> Work item: No pictures, everything else exact: set down the entries in full.

***

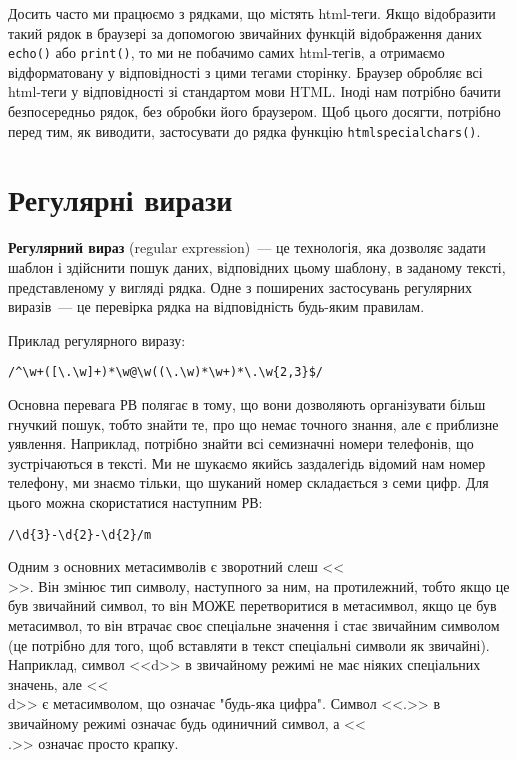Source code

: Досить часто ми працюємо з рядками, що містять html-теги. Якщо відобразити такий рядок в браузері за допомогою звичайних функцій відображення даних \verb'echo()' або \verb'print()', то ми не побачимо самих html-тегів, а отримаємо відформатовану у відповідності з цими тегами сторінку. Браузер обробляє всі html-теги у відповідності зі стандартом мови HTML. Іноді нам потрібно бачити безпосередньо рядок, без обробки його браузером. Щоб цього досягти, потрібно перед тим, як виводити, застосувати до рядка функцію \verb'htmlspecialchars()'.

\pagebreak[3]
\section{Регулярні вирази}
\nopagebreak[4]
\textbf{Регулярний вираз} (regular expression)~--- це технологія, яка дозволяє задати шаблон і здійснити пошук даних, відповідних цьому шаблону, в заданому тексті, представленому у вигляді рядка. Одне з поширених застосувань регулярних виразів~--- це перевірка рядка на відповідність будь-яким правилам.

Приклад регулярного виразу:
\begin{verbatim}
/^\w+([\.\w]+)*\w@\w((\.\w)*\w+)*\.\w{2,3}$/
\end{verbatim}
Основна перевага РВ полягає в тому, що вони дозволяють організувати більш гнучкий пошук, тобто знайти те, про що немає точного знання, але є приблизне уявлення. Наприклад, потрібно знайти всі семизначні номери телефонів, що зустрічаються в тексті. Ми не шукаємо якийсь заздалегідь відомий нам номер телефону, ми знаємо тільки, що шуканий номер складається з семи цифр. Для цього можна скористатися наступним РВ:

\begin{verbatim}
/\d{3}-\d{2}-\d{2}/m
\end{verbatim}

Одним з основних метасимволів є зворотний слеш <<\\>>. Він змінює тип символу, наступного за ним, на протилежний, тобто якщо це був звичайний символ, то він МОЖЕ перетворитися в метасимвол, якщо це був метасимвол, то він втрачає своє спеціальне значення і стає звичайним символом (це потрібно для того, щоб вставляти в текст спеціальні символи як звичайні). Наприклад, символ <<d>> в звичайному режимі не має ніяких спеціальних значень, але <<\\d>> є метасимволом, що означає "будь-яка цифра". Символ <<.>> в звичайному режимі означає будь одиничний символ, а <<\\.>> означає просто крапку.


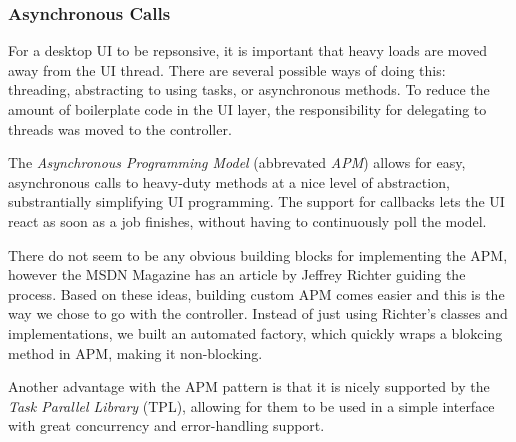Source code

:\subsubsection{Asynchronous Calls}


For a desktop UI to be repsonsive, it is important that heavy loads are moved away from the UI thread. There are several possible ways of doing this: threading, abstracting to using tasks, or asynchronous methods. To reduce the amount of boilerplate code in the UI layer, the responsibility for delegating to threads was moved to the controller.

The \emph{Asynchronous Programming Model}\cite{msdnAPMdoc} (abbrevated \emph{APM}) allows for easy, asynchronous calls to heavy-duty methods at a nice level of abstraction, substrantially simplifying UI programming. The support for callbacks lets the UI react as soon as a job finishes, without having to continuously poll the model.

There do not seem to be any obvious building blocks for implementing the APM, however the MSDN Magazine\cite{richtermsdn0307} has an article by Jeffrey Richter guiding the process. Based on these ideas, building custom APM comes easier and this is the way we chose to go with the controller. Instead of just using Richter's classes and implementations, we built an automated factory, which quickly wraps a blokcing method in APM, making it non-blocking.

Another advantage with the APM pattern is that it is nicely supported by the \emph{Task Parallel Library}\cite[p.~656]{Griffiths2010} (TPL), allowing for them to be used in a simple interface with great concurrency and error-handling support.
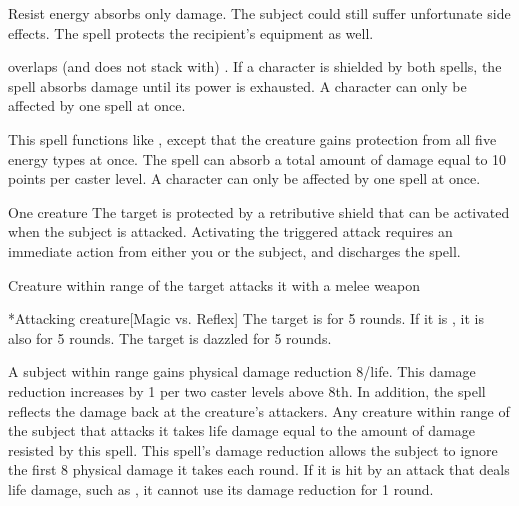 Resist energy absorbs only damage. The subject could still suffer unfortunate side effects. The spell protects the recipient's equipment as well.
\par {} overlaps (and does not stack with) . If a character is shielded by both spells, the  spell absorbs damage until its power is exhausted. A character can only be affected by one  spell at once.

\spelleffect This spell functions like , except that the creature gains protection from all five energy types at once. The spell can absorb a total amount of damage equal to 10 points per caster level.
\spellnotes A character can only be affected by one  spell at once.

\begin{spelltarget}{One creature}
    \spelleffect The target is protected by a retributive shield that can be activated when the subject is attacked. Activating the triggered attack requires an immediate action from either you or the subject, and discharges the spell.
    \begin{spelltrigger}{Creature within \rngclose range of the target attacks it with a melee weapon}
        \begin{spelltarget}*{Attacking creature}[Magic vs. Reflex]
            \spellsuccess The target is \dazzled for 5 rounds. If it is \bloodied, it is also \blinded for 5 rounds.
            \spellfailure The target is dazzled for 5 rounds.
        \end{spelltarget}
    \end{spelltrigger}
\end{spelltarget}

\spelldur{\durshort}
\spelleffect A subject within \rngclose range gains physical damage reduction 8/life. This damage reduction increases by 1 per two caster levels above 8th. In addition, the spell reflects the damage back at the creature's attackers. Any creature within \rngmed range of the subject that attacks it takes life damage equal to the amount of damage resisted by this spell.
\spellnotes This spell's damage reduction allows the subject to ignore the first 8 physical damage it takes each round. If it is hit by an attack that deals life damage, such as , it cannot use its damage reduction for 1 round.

***

> Exercise output:
Source code

: Досить часто ми працюємо з рядками, що містять html-теги. Якщо відобразити такий рядок в браузері за допомогою звичайних функцій відображення даних \verb'echo()' або \verb'print()', то ми не побачимо самих html-тегів, а отримаємо відформатовану у відповідності з цими тегами сторінку. Браузер обробляє всі html-теги у відповідності зі стандартом мови HTML. Іноді нам потрібно бачити безпосередньо рядок, без обробки його браузером. Щоб цього досягти, потрібно перед тим, як виводити, застосувати до рядка функцію \verb'htmlspecialchars()'.

\pagebreak[3]
\section{Регулярні вирази}
\nopagebreak[4]
\textbf{Регулярний вираз} (regular expression)~--- це технологія, яка дозволяє задати шаблон і здійснити пошук даних, відповідних цьому шаблону, в заданому тексті, представленому у вигляді рядка. Одне з поширених застосувань регулярних виразів~--- це перевірка рядка на відповідність будь-яким правилам.

Приклад регулярного виразу:
\begin{verbatim}
/^\w+([\.\w]+)*\w@\w((\.\w)*\w+)*\.\w{2,3}$/
\end{verbatim}
Основна перевага РВ полягає в тому, що вони дозволяють організувати більш гнучкий пошук, тобто знайти те, про що немає точного знання, але є приблизне уявлення. Наприклад, потрібно знайти всі семизначні номери телефонів, що зустрічаються в тексті. Ми не шукаємо якийсь заздалегідь відомий нам номер телефону, ми знаємо тільки, що шуканий номер складається з семи цифр. Для цього можна скористатися наступним РВ:

\begin{verbatim}
/\d{3}-\d{2}-\d{2}/m
\end{verbatim}

Одним з основних метасимволів є зворотний слеш <<\\>>. Він змінює тип символу, наступного за ним, на протилежний, тобто якщо це був звичайний символ, то він МОЖЕ перетворитися в метасимвол, якщо це був метасимвол, то він втрачає своє спеціальне значення і стає звичайним символом (це потрібно для того, щоб вставляти в текст спеціальні символи як звичайні). Наприклад, символ <<d>> в звичайному режимі не має ніяких спеціальних значень, але <<\\d>> є метасимволом, що означає "будь-яка цифра". Символ <<.>> в звичайному режимі означає будь одиничний символ, а <<\\.>> означає просто крапку.


Source code

:\subsubsection{Asynchronous Calls}


For a desktop UI to be repsonsive, it is important that heavy loads are moved away from the UI thread. There are several possible ways of doing this: threading, abstracting to using tasks, or asynchronous methods. To reduce the amount of boilerplate code in the UI layer, the responsibility for delegating to threads was moved to the controller.

The \emph{Asynchronous Programming Model}\cite{msdnAPMdoc} (abbrevated \emph{APM}) allows for easy, asynchronous calls to heavy-duty methods at a nice level of abstraction, substrantially simplifying UI programming. The support for callbacks lets the UI react as soon as a job finishes, without having to continuously poll the model.

There do not seem to be any obvious building blocks for implementing the APM, however the MSDN Magazine\cite{richtermsdn0307} has an article by Jeffrey Richter guiding the process. Based on these ideas, building custom APM comes easier and this is the way we chose to go with the controller. Instead of just using Richter's classes and implementations, we built an automated factory, which quickly wraps a blokcing method in APM, making it non-blocking.

Another advantage with the APM pattern is that it is nicely supported by the \emph{Task Parallel Library}\cite[p.~656]{Griffiths2010} (TPL), allowing for them to be used in a simple interface with great concurrency and error-handling support.
 Resist energy absorbs only damage. The subject could still suffer unfortunate side effects. The spell protects the recipient's equipment as well.
\par {} overlaps (and does not stack with) . If a character is shielded by both spells, the  spell absorbs damage until its power is exhausted. A character can only be affected by one  spell at once.

\spelleffect This spell functions like , except that the creature gains protection from all five energy types at once. The spell can absorb a total amount of damage equal to 10 points per caster level.
\spellnotes A character can only be affected by one  spell at once.

\begin{spelltarget}{One creature}
    \spelleffect The target is protected by a retributive shield that can be activated when the subject is attacked. Activating the triggered attack requires an immediate action from either you or the subject, and discharges the spell.
    \begin{spelltrigger}{Creature within \rngclose range of the target attacks it with a melee weapon}
        \begin{spelltarget}*{Attacking creature}[Magic vs. Reflex]
            \spellsuccess The target is \dazzled for 5 rounds. If it is \bloodied, it is also \blinded for 5 rounds.
            \spellfailure The target is dazzled for 5 rounds.
        \end{spelltarget}
    \end{spelltrigger}
\end{spelltarget}

\spelldur{\durshort}
\spelleffect A subject within \rngclose range gains physical damage reduction 8/life. This damage reduction increases by 1 per two caster levels above 8th. In addition, the spell reflects the damage back at the creature's attackers. Any creature within \rngmed range of the subject that attacks it takes life damage equal to the amount of damage resisted by this spell.
\spellnotes This spell's damage reduction allows the subject to ignore the first 8 physical damage it takes each round. If it is hit by an attack that deals life damage, such as , it cannot use its damage reduction for 1 round.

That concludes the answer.